:: TASK OBJECTIVE ::
Wherever pictures appear in the listing below, leave them out, and copy exactly, and only, everything from the line with "# Celebrity Health & Fitness App" down to the line with "## Built with".

*** PROVIDED MATERIAL ***

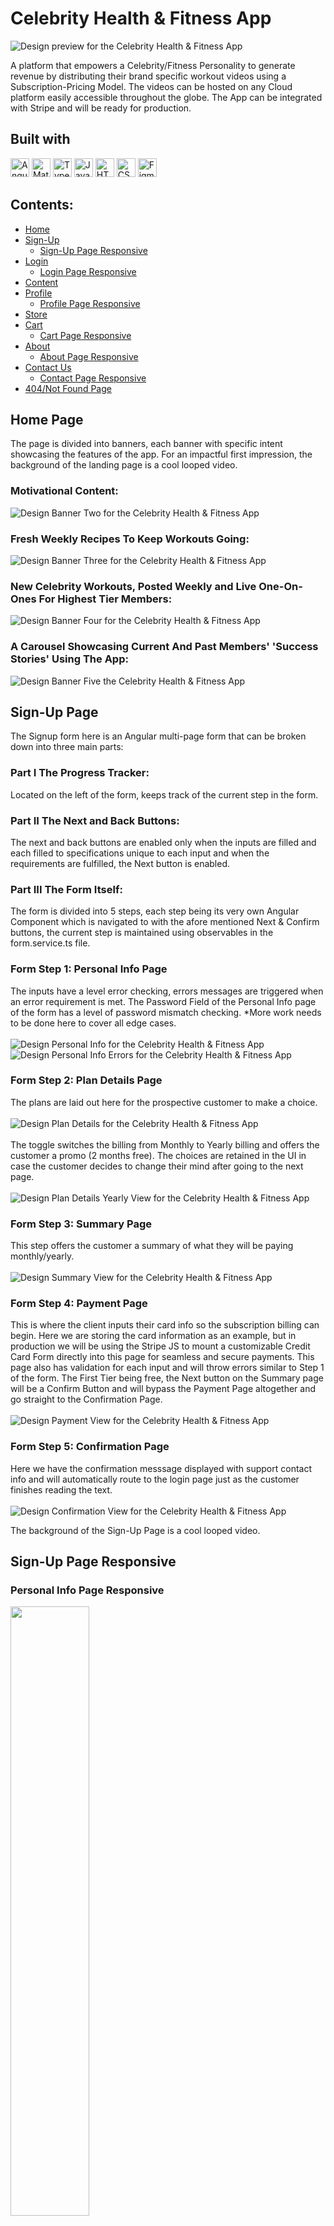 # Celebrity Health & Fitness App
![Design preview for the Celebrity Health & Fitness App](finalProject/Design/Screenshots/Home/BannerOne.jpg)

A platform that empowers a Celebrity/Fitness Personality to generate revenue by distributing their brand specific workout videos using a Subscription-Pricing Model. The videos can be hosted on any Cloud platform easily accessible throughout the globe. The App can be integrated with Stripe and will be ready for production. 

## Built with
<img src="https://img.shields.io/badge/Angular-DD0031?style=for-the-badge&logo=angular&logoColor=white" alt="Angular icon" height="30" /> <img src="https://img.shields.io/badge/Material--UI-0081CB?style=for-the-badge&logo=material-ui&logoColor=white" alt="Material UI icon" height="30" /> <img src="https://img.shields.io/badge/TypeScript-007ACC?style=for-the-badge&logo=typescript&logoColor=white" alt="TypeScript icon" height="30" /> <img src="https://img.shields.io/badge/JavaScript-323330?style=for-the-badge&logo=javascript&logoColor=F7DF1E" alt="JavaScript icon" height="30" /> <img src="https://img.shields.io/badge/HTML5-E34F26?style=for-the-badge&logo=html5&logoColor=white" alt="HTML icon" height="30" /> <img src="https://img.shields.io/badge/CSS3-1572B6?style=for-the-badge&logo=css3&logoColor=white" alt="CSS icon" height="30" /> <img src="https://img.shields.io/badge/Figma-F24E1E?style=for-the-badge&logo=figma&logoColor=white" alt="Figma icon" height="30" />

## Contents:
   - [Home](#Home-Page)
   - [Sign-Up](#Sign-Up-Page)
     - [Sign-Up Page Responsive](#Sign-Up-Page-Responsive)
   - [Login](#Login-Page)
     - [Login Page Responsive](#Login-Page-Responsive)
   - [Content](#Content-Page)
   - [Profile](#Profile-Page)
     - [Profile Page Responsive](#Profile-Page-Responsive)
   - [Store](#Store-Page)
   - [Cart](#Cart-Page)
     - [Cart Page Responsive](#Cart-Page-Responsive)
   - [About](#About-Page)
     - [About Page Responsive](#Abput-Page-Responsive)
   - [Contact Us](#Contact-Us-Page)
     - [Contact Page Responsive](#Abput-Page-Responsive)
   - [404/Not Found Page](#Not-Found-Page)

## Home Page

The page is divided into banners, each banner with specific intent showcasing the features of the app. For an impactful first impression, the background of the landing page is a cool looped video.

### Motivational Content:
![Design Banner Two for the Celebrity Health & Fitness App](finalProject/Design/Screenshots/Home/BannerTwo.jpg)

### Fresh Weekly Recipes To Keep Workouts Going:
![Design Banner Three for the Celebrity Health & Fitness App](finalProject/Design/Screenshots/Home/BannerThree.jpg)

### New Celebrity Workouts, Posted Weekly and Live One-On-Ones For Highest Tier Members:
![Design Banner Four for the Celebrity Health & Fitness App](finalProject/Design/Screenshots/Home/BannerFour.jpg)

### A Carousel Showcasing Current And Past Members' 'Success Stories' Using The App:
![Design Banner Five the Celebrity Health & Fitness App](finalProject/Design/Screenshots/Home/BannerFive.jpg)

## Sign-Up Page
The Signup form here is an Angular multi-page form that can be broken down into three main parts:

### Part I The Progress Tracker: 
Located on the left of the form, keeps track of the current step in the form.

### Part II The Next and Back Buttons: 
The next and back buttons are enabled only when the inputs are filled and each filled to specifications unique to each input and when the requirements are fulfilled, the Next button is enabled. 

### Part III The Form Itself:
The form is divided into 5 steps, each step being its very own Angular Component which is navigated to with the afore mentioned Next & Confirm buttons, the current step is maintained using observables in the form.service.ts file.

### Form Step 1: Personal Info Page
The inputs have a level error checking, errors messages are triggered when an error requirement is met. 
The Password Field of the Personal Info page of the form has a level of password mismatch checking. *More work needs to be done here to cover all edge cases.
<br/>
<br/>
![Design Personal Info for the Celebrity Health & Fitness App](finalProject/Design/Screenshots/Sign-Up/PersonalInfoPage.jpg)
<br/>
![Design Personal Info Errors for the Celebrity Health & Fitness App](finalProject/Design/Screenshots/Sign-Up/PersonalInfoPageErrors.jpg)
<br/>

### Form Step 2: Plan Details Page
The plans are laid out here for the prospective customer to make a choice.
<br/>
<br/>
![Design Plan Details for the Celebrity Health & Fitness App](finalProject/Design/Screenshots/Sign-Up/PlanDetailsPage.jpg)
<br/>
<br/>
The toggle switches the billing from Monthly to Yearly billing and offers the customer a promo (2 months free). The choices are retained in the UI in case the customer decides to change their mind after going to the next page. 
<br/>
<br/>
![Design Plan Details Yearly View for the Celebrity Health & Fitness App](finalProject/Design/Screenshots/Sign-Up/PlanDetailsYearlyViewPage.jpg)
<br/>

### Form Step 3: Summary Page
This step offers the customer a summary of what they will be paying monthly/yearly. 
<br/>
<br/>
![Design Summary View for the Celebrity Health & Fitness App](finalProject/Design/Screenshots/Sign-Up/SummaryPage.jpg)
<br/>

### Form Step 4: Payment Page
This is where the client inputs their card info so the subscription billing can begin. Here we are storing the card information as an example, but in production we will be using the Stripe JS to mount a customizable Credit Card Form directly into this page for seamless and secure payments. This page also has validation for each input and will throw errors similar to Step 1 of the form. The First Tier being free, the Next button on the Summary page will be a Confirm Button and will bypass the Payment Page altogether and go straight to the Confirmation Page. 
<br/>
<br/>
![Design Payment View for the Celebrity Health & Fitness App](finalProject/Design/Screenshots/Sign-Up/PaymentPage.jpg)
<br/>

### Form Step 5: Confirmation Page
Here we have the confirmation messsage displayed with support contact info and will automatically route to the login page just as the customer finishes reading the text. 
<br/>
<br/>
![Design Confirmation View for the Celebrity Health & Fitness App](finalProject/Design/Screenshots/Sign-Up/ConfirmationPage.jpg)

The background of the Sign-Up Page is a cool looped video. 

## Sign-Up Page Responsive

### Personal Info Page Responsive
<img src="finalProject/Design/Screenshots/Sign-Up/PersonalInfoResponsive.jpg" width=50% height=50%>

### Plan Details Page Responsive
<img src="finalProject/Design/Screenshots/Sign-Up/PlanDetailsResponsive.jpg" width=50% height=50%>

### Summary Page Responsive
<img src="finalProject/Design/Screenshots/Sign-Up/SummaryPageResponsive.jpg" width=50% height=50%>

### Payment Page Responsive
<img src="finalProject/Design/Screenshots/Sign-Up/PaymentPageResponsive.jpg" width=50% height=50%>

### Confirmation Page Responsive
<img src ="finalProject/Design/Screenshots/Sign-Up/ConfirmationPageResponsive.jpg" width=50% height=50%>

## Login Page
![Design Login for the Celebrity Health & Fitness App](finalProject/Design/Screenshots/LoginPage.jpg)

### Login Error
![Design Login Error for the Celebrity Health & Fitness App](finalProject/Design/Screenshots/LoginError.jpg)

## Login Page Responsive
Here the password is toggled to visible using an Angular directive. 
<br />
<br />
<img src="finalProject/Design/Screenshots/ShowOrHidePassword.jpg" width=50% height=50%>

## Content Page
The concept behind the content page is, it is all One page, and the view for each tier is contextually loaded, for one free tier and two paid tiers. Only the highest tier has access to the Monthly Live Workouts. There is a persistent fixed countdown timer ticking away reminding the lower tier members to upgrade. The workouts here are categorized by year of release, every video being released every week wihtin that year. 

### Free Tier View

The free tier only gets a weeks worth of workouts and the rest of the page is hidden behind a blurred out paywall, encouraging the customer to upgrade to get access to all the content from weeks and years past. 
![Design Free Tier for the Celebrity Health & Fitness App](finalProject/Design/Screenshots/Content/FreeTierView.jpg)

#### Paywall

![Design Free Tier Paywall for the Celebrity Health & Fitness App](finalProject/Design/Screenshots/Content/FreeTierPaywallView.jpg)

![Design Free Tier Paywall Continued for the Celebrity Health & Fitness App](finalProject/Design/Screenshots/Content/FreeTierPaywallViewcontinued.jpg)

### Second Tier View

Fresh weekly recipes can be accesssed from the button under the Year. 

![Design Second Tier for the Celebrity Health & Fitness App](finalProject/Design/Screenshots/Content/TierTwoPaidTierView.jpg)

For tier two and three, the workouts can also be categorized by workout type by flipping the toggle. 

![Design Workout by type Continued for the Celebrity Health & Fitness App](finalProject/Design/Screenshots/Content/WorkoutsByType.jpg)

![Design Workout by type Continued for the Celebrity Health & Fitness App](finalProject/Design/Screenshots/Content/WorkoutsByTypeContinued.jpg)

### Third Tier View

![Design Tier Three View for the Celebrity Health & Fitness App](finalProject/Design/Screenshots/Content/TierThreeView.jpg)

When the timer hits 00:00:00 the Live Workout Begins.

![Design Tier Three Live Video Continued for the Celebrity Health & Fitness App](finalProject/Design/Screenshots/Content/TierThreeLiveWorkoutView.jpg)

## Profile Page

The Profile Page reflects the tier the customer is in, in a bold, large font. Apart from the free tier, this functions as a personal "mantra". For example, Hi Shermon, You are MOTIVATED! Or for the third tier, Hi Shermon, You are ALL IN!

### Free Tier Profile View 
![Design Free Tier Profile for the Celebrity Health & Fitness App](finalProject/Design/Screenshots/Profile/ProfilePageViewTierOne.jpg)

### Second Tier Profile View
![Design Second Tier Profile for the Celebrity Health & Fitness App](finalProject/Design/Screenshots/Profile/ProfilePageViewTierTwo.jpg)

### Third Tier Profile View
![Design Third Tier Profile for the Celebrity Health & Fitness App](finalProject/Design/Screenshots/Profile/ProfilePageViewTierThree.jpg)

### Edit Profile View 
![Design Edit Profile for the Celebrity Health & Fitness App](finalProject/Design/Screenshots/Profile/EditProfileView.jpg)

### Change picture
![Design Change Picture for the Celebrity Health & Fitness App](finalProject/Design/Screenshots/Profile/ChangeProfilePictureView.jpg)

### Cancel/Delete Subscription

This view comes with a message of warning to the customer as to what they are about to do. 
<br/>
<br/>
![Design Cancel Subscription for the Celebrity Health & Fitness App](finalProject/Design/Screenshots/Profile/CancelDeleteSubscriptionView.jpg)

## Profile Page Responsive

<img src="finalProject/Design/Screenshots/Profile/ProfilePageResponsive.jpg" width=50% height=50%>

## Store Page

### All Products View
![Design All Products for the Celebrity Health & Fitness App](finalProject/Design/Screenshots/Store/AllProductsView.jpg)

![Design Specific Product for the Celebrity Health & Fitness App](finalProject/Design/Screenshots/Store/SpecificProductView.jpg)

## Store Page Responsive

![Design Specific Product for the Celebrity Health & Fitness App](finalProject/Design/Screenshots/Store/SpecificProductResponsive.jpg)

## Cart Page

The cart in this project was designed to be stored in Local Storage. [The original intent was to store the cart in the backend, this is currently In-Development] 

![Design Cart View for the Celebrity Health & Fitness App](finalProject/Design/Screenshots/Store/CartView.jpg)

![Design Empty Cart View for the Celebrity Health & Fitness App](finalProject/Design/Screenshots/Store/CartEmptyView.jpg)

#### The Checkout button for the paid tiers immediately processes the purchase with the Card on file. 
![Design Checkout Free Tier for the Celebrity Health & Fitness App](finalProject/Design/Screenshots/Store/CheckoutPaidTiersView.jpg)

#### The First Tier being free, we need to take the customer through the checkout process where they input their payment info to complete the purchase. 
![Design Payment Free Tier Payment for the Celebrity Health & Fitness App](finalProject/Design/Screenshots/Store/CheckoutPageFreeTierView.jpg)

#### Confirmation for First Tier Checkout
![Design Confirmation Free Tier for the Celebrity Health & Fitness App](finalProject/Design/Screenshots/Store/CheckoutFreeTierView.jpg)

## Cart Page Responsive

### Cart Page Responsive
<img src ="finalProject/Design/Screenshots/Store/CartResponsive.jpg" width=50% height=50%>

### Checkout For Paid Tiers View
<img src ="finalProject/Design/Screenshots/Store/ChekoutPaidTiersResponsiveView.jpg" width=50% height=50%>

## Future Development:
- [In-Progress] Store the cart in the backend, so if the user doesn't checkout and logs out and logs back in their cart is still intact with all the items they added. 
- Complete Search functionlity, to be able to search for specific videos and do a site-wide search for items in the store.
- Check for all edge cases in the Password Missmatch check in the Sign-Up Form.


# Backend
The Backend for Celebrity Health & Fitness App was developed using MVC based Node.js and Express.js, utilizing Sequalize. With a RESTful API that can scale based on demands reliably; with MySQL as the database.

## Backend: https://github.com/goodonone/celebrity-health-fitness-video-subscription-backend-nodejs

***
*** PROVIDED MATERIAL ***

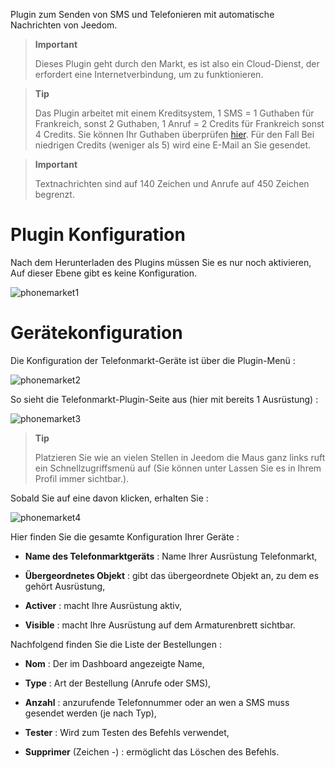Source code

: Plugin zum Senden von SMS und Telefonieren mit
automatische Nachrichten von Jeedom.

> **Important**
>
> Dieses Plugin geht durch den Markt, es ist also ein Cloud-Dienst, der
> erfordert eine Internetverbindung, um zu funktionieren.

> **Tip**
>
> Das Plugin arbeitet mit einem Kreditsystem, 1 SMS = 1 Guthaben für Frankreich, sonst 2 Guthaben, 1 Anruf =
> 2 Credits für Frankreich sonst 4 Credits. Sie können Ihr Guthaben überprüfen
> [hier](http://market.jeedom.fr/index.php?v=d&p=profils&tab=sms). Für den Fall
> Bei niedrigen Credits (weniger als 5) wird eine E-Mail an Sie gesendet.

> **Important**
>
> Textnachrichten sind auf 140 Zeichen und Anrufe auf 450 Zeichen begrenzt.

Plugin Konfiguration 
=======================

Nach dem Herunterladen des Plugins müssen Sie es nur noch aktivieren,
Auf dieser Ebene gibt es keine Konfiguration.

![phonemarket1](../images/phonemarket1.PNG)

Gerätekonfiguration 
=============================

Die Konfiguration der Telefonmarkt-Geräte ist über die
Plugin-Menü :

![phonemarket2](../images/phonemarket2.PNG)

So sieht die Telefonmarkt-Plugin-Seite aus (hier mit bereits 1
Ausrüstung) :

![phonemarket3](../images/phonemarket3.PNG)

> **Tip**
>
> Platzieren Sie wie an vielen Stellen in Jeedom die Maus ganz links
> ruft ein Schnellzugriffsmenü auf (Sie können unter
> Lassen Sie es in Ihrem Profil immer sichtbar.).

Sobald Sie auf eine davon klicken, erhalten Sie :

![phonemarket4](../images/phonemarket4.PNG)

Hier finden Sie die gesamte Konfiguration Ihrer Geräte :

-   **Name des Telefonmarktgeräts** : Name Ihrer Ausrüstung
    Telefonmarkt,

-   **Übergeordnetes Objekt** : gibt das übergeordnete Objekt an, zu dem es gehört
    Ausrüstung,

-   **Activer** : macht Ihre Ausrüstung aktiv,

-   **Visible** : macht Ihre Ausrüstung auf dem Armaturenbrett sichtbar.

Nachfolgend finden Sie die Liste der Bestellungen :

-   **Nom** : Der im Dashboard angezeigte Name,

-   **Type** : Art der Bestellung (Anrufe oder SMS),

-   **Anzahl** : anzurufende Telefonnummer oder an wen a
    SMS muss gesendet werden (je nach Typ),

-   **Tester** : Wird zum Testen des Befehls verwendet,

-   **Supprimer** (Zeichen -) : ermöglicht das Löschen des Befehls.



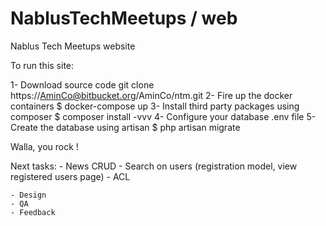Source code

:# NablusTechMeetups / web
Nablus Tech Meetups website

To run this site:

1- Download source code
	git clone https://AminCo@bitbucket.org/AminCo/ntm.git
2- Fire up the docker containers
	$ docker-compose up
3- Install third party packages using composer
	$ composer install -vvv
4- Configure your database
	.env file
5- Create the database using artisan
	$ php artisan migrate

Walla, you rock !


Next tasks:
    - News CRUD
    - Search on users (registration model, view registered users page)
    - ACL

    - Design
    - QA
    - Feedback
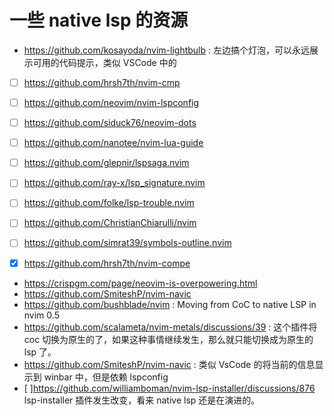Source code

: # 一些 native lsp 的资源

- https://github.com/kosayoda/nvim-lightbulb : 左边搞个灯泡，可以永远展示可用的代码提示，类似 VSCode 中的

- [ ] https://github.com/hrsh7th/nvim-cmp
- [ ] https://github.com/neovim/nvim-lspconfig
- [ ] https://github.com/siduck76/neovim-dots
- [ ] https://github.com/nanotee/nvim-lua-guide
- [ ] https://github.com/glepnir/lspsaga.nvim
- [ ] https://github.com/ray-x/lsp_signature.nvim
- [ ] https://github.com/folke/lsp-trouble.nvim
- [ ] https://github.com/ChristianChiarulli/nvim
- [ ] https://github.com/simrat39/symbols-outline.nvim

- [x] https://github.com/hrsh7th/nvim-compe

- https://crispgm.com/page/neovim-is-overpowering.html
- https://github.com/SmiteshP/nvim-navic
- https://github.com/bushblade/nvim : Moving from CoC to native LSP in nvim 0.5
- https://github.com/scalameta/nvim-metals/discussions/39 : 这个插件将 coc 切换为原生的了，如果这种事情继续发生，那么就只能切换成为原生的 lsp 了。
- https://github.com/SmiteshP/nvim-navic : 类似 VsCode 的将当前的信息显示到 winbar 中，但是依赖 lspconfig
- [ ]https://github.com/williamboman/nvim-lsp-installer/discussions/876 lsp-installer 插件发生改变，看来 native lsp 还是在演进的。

***
*** PROVIDED MATERIAL ***

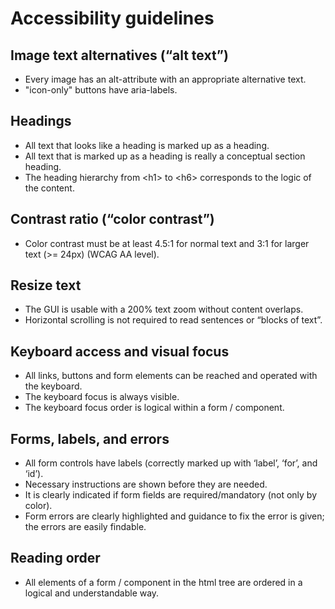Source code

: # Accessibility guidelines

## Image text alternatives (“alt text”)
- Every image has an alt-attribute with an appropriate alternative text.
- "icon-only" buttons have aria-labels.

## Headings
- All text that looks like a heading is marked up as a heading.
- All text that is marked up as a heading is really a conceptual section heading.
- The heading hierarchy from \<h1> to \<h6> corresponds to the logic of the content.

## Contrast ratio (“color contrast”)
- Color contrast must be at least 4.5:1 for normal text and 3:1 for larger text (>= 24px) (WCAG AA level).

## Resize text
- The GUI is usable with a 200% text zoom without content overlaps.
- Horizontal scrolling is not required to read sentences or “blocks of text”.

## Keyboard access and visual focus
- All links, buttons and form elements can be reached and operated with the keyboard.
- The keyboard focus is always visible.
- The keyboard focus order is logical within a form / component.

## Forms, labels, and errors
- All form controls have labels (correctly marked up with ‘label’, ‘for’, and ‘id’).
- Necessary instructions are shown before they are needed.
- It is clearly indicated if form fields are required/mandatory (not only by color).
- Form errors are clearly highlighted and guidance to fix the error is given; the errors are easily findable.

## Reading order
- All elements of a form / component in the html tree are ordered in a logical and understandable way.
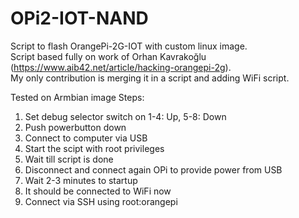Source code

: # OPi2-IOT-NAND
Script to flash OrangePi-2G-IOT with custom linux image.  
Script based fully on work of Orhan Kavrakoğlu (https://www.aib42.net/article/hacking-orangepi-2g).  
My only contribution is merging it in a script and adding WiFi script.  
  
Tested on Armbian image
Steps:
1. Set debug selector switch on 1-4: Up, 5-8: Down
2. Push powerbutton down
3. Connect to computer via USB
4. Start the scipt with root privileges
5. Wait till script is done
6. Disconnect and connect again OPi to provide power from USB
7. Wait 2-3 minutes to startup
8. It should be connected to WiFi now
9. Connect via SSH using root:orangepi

***

:: EXERCISE RESULT ::
 # Celebrity Health & Fitness App
![Design preview for the Celebrity Health & Fitness App](finalProject/Design/Screenshots/Home/BannerOne.jpg)

A platform that empowers a Celebrity/Fitness Personality to generate revenue by distributing their brand specific workout videos using a Subscription-Pricing Model. The videos can be hosted on any Cloud platform easily accessible throughout the globe. The App can be integrated with Stripe and will be ready for production. 

## Built with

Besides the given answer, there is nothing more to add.